瓢箪(ひょうたん)がボディから生えている・・。
バイオリンは21世紀の極東の国で、
かつて誰も予想しなかった姿に進化(?)した・・!
正式名称は
「カーボン/ケブラー ラウンドバック ポシェット フィドル
+ヒョウタンツギ レゾネーター付き」
または「瓢箪(ヒョウタンツギ)レゾネーター付き カーボン/ケブラー ラウンドバック ポシェット フィドル」。

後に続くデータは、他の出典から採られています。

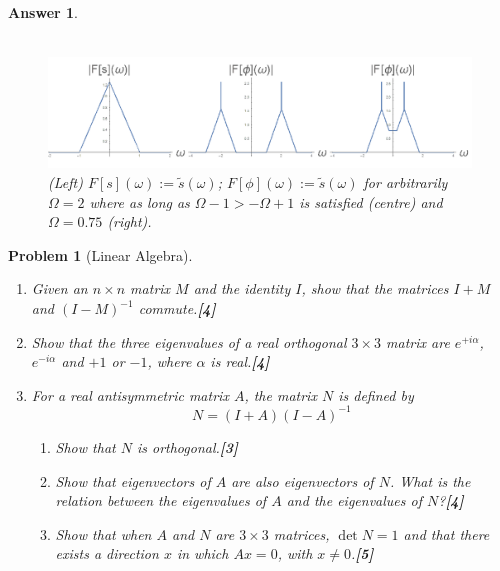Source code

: \documentclass[a4paper]{article}
\newtheorem{ans}{Answer}[section]
\theoremstyle{new}
\newtheorem{qns}{Problem}[section]
\begin{document}
\begin{ans}
\begin{enumerate}[label=(\alph*)]
\begin{eqnarray}
\end{eqnarray}
\begin{figure}[H]
    \centering
    \includegraphics[width=\linewidth]{2016P1Q4.PNG}
    \caption{(Left) $F[s](\omega):=\tilde{s}(\omega)$;  $F[\phi](\omega):=\tilde{s}(\omega)$ for arbitrarily $\Omega=2$ where as long as $\Omega-1>-\Omega+1$ is satisfied (centre) and $\Omega=0.75$ (right).}
\end{figure}
\end{enumerate}
\end{ans}
\begin{qns}[Linear Algebra]\leavevmode
\begin{enumerate}[label=(\alph*)]
\item Given an $n \times n$ matrix $M$ and the identity $I$, show that the matrices $I +M$ and $(I −M)^{−1}$ commute.\hfill\textbf{[4]}
\item Show that the three eigenvalues of a real orthogonal $3\times3$ matrix are $e^{+i\alpha}$, $e^{-i\alpha}$ and $+1$ or $−1$, where $\alpha$ is real.\hfill\textbf{[4]}
\item For a real antisymmetric matrix $A$, the matrix $N$ is defined by
$$N=(I+A)(I-A)^{-1}$$
\begin{enumerate}[label=(\roman*)]
\item Show that $N$ is orthogonal.\hfill\textbf{[3]}
\item Show that eigenvectors of $A$ are also eigenvectors of $N$. What is the relation between the eigenvalues of $A$ and the eigenvalues of $N$?\hfill\textbf{[4]}
\item Show that when $A$ and $N$ are $3\times3$ matrices, $\det N = 1$ and that there exists a direction $x$ in which $Ax = 0$, with $x\neq 0$.\hfill\textbf{[5]}
\end{enumerate}
\end{enumerate}
\end{qns}
\end{document}
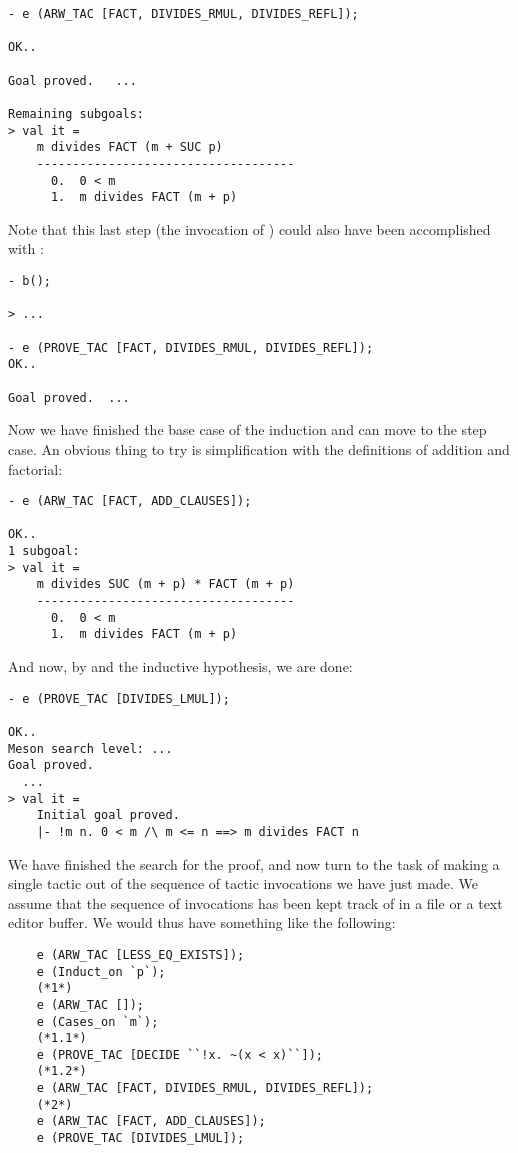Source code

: \begin{session}\begin{verbatim}
- e (ARW_TAC [FACT, DIVIDES_RMUL, DIVIDES_REFL]);

OK..

Goal proved.   ...

Remaining subgoals:
> val it =
    m divides FACT (m + SUC p)
    ------------------------------------
      0.  0 < m
      1.  m divides FACT (m + p)
\end{verbatim}\end{session}
Note that this last step (the invocation of )
could also have been accomplished with :
\begin{session}\begin{verbatim}
- b();

> ...

- e (PROVE_TAC [FACT, DIVIDES_RMUL, DIVIDES_REFL]);
OK..

Goal proved.  ...
\end{verbatim}\end{session}
Now we have finished the base case of the induction and can move to the
step case. An obvious thing to try is simplification with the
definitions of addition and factorial:
\begin{session}\begin{verbatim}
- e (ARW_TAC [FACT, ADD_CLAUSES]);

OK..
1 subgoal:
> val it =
    m divides SUC (m + p) * FACT (m + p)
    ------------------------------------
      0.  0 < m
      1.  m divides FACT (m + p)
\end{verbatim}\end{session}
\noindent And now, by  and the inductive hypothesis, we are
done:
\begin{session}\begin{verbatim}
- e (PROVE_TAC [DIVIDES_LMUL]);

OK..
Meson search level: ...
Goal proved.
  ...
> val it =
    Initial goal proved.
    |- !m n. 0 < m /\ m <= n ==> m divides FACT n
\end{verbatim}\end{session}
We have finished the search for the proof, and now turn to the task of
making a single tactic out of the sequence of tactic invocations we have
just made. We assume that the sequence of invocations has been kept
track of in a file or a text editor buffer. We would thus have something
like the following:
{\small \begin{verbatim}
    e (ARW_TAC [LESS_EQ_EXISTS]);
    e (Induct_on `p`);
    (*1*)
    e (ARW_TAC []);
    e (Cases_on `m`);
    (*1.1*)
    e (PROVE_TAC [DECIDE ``!x. ~(x < x)``]);
    (*1.2*)
    e (ARW_TAC [FACT, DIVIDES_RMUL, DIVIDES_REFL]);
    (*2*)
    e (ARW_TAC [FACT, ADD_CLAUSES]);
    e (PROVE_TAC [DIVIDES_LMUL]);
\end{verbatim}}
\noindent

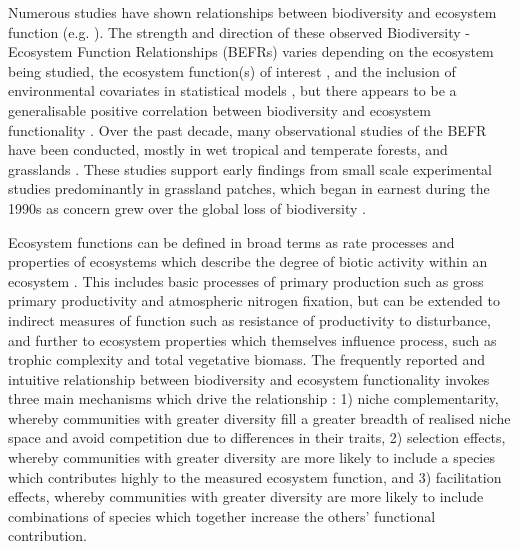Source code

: \documentclass[11pt,a4paper]{article}
\begin{document}
Numerous studies have shown relationships between biodiversity and ecosystem function (e.g. \citealt{Liang2016, Cardinale2009}). The strength and direction of these observed Biodiversity - Ecosystem Function Relationships (BEFRs) varies depending on the ecosystem being studied, the ecosystem function(s) of interest \citep{Hector2007}, and the inclusion of environmental covariates in statistical models \citep{Vila2005}, but there appears to be a generalisable positive correlation between biodiversity and ecosystem functionality \citep{Liang2016}. Over the past decade, many observational studies of the BEFR have been conducted, mostly in wet tropical and temperate forests, and grasslands \citep{Chen2011}. These studies support early findings from small scale experimental studies predominantly in grassland patches, which began in earnest during the 1990s as concern grew over the global loss of biodiversity \citep{Tilman1994, Tilman2014}.

Ecosystem functions can be defined in broad terms as rate processes and properties of ecosystems which describe the degree of biotic activity within an ecosystem \citep{Jax2005}. This includes basic processes of primary production such as gross primary productivity and atmospheric nitrogen fixation, but can be extended to indirect measures of function such as resistance of productivity to disturbance, and further to ecosystem properties which themselves influence process, such as trophic complexity and total vegetative biomass. The frequently reported and intuitive relationship between biodiversity and ecosystem functionality invokes three main mechanisms which drive the relationship \citep{Tilman2014}: 1) niche complementarity, whereby communities with greater diversity fill a greater breadth of realised niche space and avoid competition due to differences in their traits, 2) selection effects, whereby communities with greater diversity are more likely to include a species which contributes highly to the measured ecosystem function, and 3) facilitation effects, whereby communities with greater diversity are more likely to include combinations of species which together increase the others' functional contribution.
\end{document}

長い・・。作者曰く、略称では「ひょうたんつぎ」と呼ぶそうな。
手塚治虫の漫画でおなじみのキャラクターの名前である。
ウードやサズーを想わせるアラビア風のサウンドホールの開いた瓢箪共鳴胴。
みつえちゃんのお祖父さんが作った瓢箪はこのような姿でお役に立っています。
運命とは分からないものですな・・。
瓢箪はこのようにボディにジョイントされ、取り外しも可能。
瓢箪の向きは演奏に邪魔にならないように角度をつけて調整されている。
全体がどこか昆虫を思わせるような有機的なフォルム。
肩当もまるでオリジナルで合わせて作られたように見えるが、
これはドイツ製のバイオリン用の製品らしい。
作者自ら演奏する。
弾いているときは、裏側のメカニックさが見えないので
瓢箪の丸さが際立って、案外かわいい印象。
出てくる音もなかなか柔らかくてかわいらしい印象だ。
試しに弾かせてもらうと、
低音弦の鳴りはやはり瓢箪に共鳴してよく響くのがわかる。
カーボンのボディは木のボディに比べるとあまり癖がなく、
整った響きに感じられる。調整しだいでまだまだ鳴りそうな気配もある。
聞くところによると
中の魂柱の位置を微妙に変えたり、
弦をかけている駒の大きさを普通より大きくする調整をしたり、などなど
きちんと音が出るまでに様々な工夫や調整をしたらしい。
様々な装置がボディにくっついているし、世界初の楽器だから
参考になる指針がなく手探りでなんとかここまで漕ぎ着けたそうだ。
しかし、手探りにしては調整する根拠がそれぞれ理論的で筋道が通っていて、
さすがと思う。
ひょうたんつぎ と ポシェットフィドル と バイオリン。
弾き比べて見ると、
ひょうたんつぎが一番繊細で可愛い音で、どこか古楽器を想わせる響きがある。
ポシェットフィドルはボディの小さな印象からするとかなりよく響き、
高音の鳴りがとても良い。ボディの大きさに合うのだろうか。
バイオリンは高低音ともによく鳴って、フルボディのワインのよう。
それぞれに個性があって面白いものだ。
試しに弾いたり、なんだかんだと話したりていると
色々な可能性や思いつきが笑いと冗談に包まれながらあちこちへ飛び交う。
これはまた何か新しいものが芽生えてくるかもしれませんね〜、岡本さん。
このひょうたんつぎ自体もこういう会話から始まったのだ。
それがこうして現実のものになると、何だか感慨深いものがある。
とにかく、世界初の楽器、
「カーボン/ケブラー ラウンドバック ポシェット フィドル
+ヒョウタンツギ レゾネーター付き」
または「瓢箪(ヒョウタンツギ)レゾネーター付き カーボン/ケブラー ラウンドバック ポシェット フィドル」
完成おめでとうございます!
そのうち岡本さんの楽器ばかりを集めた展覧会かライブをやりたいですね〜、と
盛り上がる。きっととんでもないことになりそうだ・・。